• _Exercise brief_
Scan the lines below for the string "Schwarzenegger" and copy every one that has it.

• _The data_
Start of Block

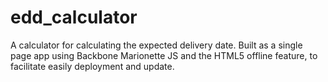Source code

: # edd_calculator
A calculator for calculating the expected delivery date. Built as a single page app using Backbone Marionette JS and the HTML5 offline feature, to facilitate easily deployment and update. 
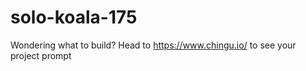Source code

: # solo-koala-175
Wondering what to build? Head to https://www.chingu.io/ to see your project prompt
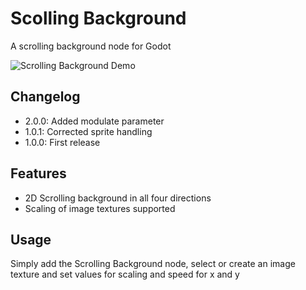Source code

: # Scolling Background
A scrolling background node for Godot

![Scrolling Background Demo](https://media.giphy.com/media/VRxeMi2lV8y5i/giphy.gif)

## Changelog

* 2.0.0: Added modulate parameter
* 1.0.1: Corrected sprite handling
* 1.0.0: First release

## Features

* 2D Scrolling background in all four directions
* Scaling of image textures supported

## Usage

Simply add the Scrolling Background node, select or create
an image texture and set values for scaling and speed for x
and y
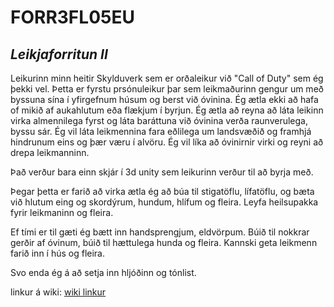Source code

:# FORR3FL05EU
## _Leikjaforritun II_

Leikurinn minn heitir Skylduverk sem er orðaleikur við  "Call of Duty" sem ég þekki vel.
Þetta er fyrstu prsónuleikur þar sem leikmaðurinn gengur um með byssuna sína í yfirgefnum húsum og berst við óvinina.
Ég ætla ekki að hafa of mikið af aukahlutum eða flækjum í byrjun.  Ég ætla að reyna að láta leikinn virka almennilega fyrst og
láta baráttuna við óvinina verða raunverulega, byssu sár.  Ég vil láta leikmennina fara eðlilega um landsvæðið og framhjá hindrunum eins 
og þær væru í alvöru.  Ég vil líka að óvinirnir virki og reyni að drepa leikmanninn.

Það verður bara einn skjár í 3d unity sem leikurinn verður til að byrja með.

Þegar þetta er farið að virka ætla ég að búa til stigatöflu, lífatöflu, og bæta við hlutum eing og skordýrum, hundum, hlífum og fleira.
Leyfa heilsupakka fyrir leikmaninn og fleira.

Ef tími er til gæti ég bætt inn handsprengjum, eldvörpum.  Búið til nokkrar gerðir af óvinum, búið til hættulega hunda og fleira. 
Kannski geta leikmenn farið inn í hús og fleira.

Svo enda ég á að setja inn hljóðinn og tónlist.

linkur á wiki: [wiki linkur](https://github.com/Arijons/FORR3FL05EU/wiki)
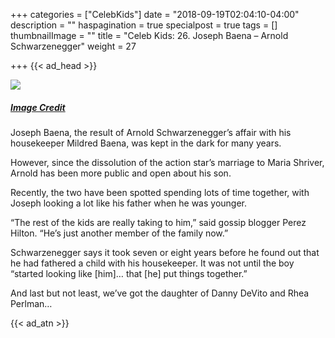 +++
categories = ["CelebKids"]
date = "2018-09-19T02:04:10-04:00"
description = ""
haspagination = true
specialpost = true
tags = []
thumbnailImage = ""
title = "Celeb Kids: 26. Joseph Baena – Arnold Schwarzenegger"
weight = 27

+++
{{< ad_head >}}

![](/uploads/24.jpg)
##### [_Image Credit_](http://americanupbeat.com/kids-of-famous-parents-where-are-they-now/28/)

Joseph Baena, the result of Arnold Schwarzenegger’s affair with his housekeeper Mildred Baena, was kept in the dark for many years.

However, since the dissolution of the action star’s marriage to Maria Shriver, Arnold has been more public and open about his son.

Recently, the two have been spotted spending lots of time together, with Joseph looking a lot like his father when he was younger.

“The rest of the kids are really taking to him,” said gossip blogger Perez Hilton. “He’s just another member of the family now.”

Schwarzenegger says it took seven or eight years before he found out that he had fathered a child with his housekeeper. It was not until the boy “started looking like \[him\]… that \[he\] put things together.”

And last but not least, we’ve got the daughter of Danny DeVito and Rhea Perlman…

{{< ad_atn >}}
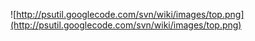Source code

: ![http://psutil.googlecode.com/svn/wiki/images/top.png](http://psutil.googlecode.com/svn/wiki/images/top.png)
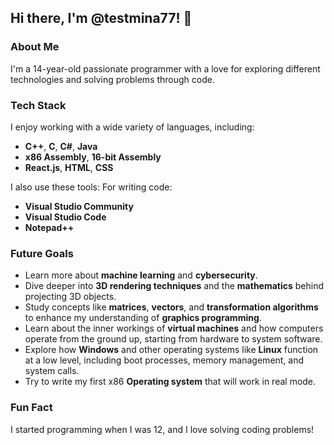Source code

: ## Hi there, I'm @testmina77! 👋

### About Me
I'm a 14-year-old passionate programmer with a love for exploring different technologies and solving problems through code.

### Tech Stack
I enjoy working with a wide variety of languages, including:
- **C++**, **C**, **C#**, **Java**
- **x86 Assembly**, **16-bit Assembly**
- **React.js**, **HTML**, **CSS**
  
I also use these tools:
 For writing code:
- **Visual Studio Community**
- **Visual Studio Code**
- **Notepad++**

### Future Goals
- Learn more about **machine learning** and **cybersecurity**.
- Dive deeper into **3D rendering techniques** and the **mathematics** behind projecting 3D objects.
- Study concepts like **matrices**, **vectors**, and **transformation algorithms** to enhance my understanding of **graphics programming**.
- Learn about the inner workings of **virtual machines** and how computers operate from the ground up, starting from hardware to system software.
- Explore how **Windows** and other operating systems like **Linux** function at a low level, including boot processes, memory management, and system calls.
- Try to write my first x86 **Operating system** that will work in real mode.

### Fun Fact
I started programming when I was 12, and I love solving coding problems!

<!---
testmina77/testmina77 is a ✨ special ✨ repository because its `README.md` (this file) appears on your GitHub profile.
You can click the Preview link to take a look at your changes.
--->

End of Block

• _Reply to the task_
title = "Celeb Kids: 26. Joseph Baena – Arnold Schwarzenegger"
Joseph Baena, the result of Arnold Schwarzenegger’s affair with his housekeeper Mildred Baena, was kept in the dark for many years.
Schwarzenegger says it took seven or eight years before he found out that he had fathered a child with his housekeeper. It was not until the boy “started looking like \[him\]… that \[he\] put things together.”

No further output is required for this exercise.